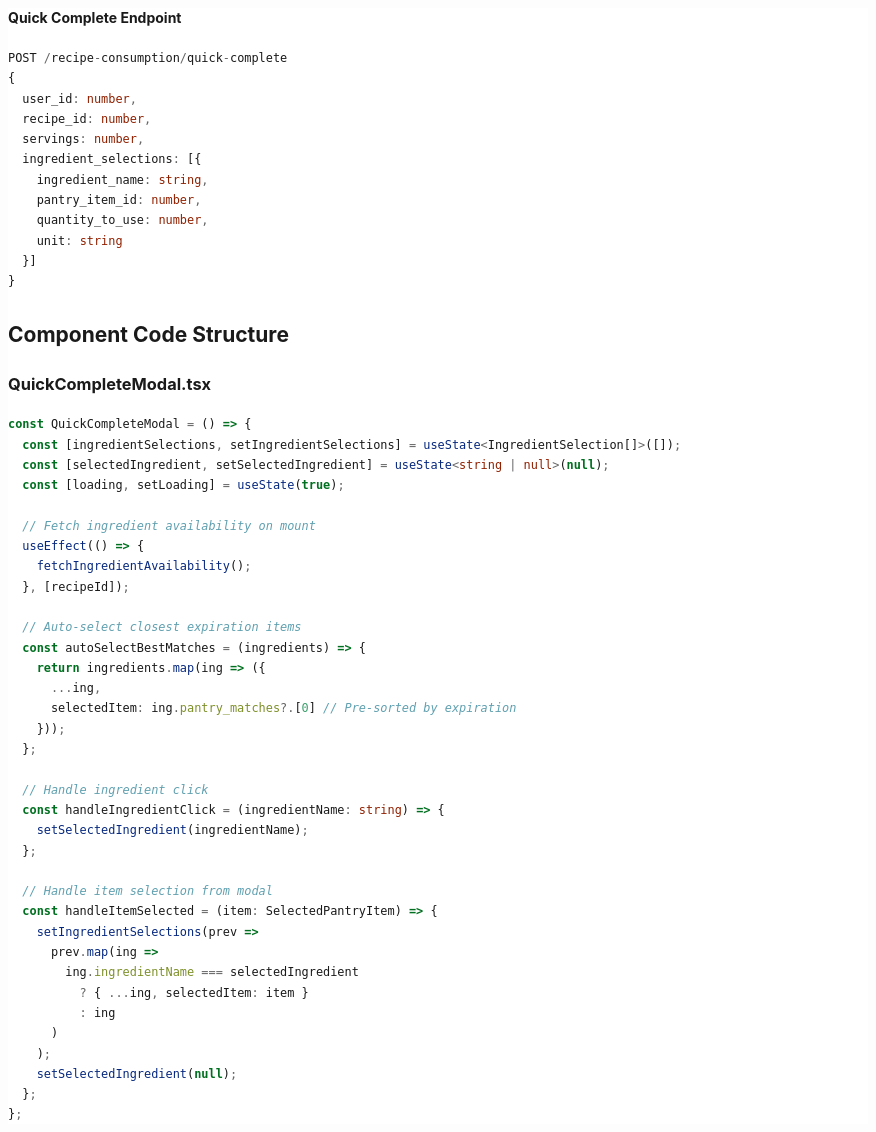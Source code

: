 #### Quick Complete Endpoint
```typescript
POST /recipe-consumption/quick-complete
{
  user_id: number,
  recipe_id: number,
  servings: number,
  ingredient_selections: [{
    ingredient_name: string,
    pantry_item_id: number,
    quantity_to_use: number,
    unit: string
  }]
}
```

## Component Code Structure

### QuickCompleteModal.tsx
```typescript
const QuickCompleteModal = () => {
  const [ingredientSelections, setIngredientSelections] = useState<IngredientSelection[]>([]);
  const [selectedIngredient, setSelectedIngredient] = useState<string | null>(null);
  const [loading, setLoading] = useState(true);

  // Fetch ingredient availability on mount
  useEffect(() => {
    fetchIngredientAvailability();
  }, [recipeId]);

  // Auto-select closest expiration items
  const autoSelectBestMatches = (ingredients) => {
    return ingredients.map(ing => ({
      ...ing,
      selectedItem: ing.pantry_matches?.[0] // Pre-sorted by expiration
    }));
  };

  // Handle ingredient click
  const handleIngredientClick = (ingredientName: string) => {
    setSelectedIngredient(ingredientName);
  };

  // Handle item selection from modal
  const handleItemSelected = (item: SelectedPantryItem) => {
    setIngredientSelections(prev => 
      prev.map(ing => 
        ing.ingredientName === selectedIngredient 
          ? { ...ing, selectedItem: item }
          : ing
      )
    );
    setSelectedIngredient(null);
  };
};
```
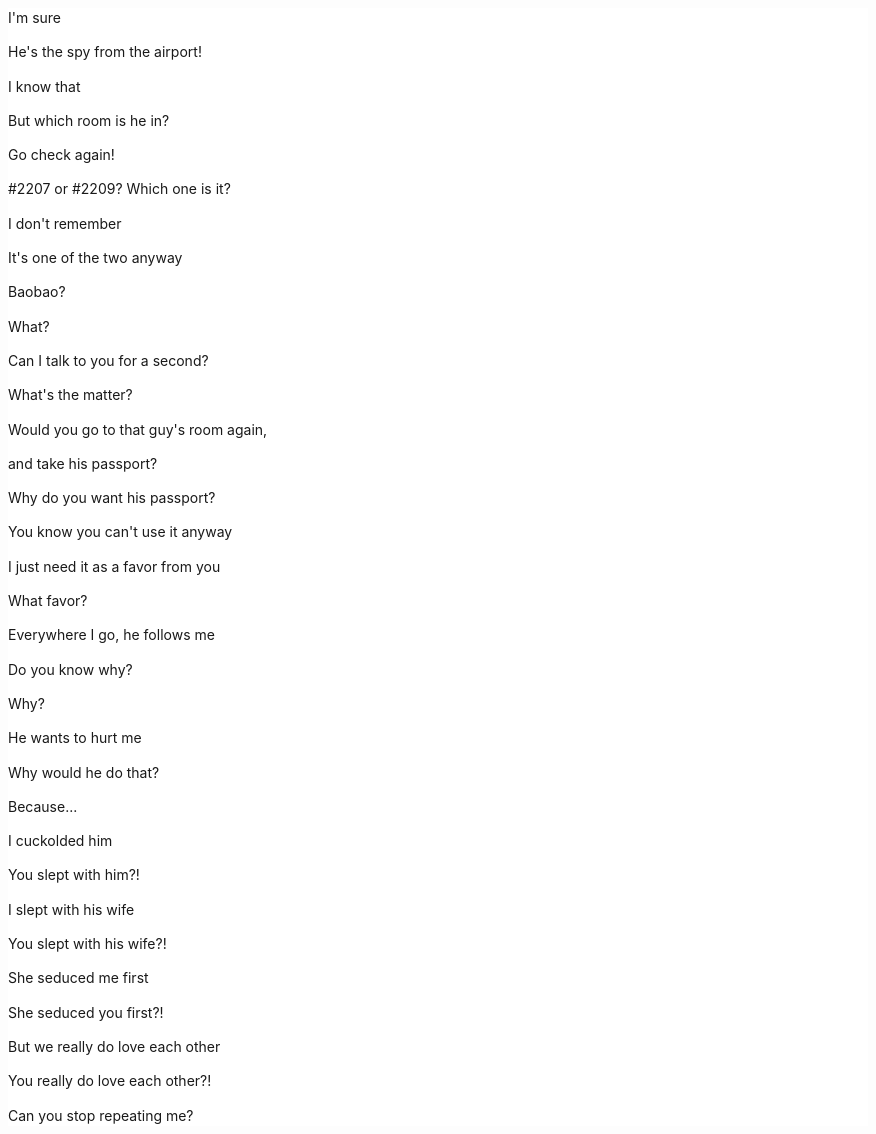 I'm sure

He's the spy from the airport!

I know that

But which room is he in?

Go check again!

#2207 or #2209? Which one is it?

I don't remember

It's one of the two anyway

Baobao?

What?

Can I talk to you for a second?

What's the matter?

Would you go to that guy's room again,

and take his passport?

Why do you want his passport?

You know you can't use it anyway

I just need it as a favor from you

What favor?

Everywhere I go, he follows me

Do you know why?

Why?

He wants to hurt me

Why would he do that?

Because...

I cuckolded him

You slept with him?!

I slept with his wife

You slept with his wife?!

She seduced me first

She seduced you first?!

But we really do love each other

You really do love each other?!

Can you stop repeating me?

_ _ _ _ _ _ _

Task prompt:
Pictures aside, reproduce all of the data exactly.

Written reply:
Source code

: #### Quick Complete Endpoint
```typescript
POST /recipe-consumption/quick-complete
{
  user_id: number,
  recipe_id: number,
  servings: number,
  ingredient_selections: [{
    ingredient_name: string,
    pantry_item_id: number,
    quantity_to_use: number,
    unit: string
  }]
}
```

## Component Code Structure

### QuickCompleteModal.tsx
```typescript
const QuickCompleteModal = () => {
  const [ingredientSelections, setIngredientSelections] = useState<IngredientSelection[]>([]);
  const [selectedIngredient, setSelectedIngredient] = useState<string | null>(null);
  const [loading, setLoading] = useState(true);

  // Fetch ingredient availability on mount
  useEffect(() => {
    fetchIngredientAvailability();
  }, [recipeId]);

  // Auto-select closest expiration items
  const autoSelectBestMatches = (ingredients) => {
    return ingredients.map(ing => ({
      ...ing,
      selectedItem: ing.pantry_matches?.[0] // Pre-sorted by expiration
    }));
  };

  // Handle ingredient click
  const handleIngredientClick = (ingredientName: string) => {
    setSelectedIngredient(ingredientName);
  };

  // Handle item selection from modal
  const handleItemSelected = (item: SelectedPantryItem) => {
    setIngredientSelections(prev => 
      prev.map(ing => 
        ing.ingredientName === selectedIngredient 
          ? { ...ing, selectedItem: item }
          : ing
      )
    );
    setSelectedIngredient(null);
  };
};
```
 I'm sure

He's the spy from the airport!

I know that

But which room is he in?

Go check again!

#2207 or #2209? Which one is it?

I don't remember

It's one of the two anyway

Baobao?

What?

Can I talk to you for a second?

What's the matter?

Would you go to that guy's room again,

and take his passport?

Why do you want his passport?

You know you can't use it anyway

I just need it as a favor from you

What favor?

Everywhere I go, he follows me

Do you know why?

Why?

He wants to hurt me

Why would he do that?

Because...

I cuckolded him

You slept with him?!

I slept with his wife

You slept with his wife?!

She seduced me first

She seduced you first?!

But we really do love each other

You really do love each other?!

Can you stop repeating me?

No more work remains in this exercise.